What the exercise asks → Return exactly the lines that run from the one with "We can classify" to the last line of the entries below, both included, and nothing else.

Material shown →
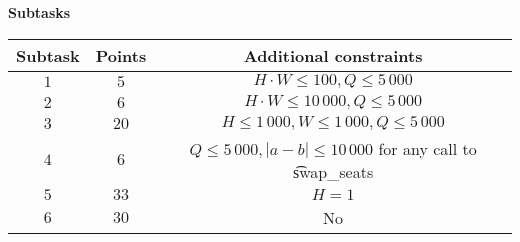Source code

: \bf{Subtasks}

\begin{tabular}{|c|c|c|} \hline
\bf{Subtask}&\bf{Points}&\bf{Additional constraints}\\\hline
$1$&$5$& $ H \cdot W \le 100, Q \le 5\,000 $ \\\hline
$2$&$6$& $ H \cdot W \le 10\,000, Q \le 5\,000 $ \\\hline
$3$&$20$& $ H \le 1\,000, W \le 1\,000, Q \le 5\,000 $ \\\hline
$4$&$6$& $ Q \le 5\,000, |a-b| \le 10\,000 $ for any call to \t{swap_seats}\\\hline
$5$&$33$& $ H=1 $ \\\hline
$6$&$30$& No  \\\hline
\end{tabular}
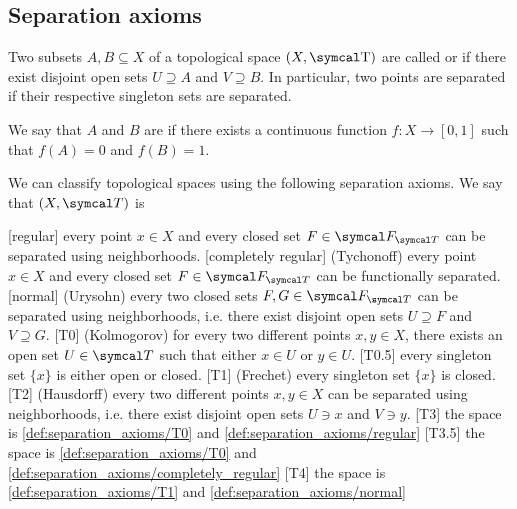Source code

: \subsection{Separation axioms}\label{subsec:separation_axioms}

\begin{definition}\label{def:topological_space_separation}
  Two subsets \( A, B \subseteq X \) of a topological space \( (X, \T) \) are called  or  if there exist disjoint open sets \( U \supseteq A \) and \( V \supseteq B \). In particular, two points are separated if their respective singleton sets are separated.

  We say that \( A \) and \( B \) are  if there exists a continuous function \( f: X \to [0, 1] \) such that \( f(A) = 0 \) and \( f(B) = 1 \).
\end{definition}

\begin{definition}\label{def:separation_axioms}
  We can classify topological spaces using the following separation axioms. We say that \( (X, \Cal{T}) \) is

  \begin{description}
    [regular] every point \( x \in X \) and every closed set \( F \in \Cal{F}_{\Cal{T}} \) can be separated using neighborhoods.
    [completely regular] (Tychonoff) every point \( x \in X \) and every closed set \( F \in \Cal{F}_{\Cal{T}} \) can be functionally separated.
    [normal] (Urysohn) every two closed sets \( F, G \in \Cal{F}_{\Cal{T}} \) can be separated using neighborhoods, i.e. there exist disjoint open sets \( U \supseteq F \) and \( V \supseteq G \).
    [T0] (Kolmogorov) for every two different points \( x, y \in X \), there exists an open set \( U \in \Cal{T} \) such that either \( x \in U \) or \( y \in U \).
    [T0.5] every singleton set \( \{ x \} \) is either open or closed.
    [T1] (Frechet) every singleton set \( \{ x \} \) is closed.
    [T2] (Hausdorff) every two different points \( x, y \in X \) can be separated using neighborhoods, i.e. there exist disjoint open sets \( U \ni x \) and \( V \ni y \).
    [T3] the space is \ref{def:separation_axioms/T0} and \ref{def:separation_axioms/regular}
    [T3.5] the space is \ref{def:separation_axioms/T0} and \ref{def:separation_axioms/completely_regular}
    [T4] the space is \ref{def:separation_axioms/T1} and \ref{def:separation_axioms/normal}
  \end{description}
\end{definition}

Answer →
  We can classify topological spaces using the following separation axioms. We say that \( (X, \Cal{T}) \) is

  \begin{description}
    [regular] every point \( x \in X \) and every closed set \( F \in \Cal{F}_{\Cal{T}} \) can be separated using neighborhoods.
    [completely regular] (Tychonoff) every point \( x \in X \) and every closed set \( F \in \Cal{F}_{\Cal{T}} \) can be functionally separated.
    [normal] (Urysohn) every two closed sets \( F, G \in \Cal{F}_{\Cal{T}} \) can be separated using neighborhoods, i.e. there exist disjoint open sets \( U \supseteq F \) and \( V \supseteq G \).
    [T0] (Kolmogorov) for every two different points \( x, y \in X \), there exists an open set \( U \in \Cal{T} \) such that either \( x \in U \) or \( y \in U \).
    [T0.5] every singleton set \( \{ x \} \) is either open or closed.
    [T1] (Frechet) every singleton set \( \{ x \} \) is closed.
    [T2] (Hausdorff) every two different points \( x, y \in X \) can be separated using neighborhoods, i.e. there exist disjoint open sets \( U \ni x \) and \( V \ni y \).
    [T3] the space is \ref{def:separation_axioms/T0} and \ref{def:separation_axioms/regular}
    [T3.5] the space is \ref{def:separation_axioms/T0} and \ref{def:separation_axioms/completely_regular}
    [T4] the space is \ref{def:separation_axioms/T1} and \ref{def:separation_axioms/normal}
  \end{description}
\end{definition}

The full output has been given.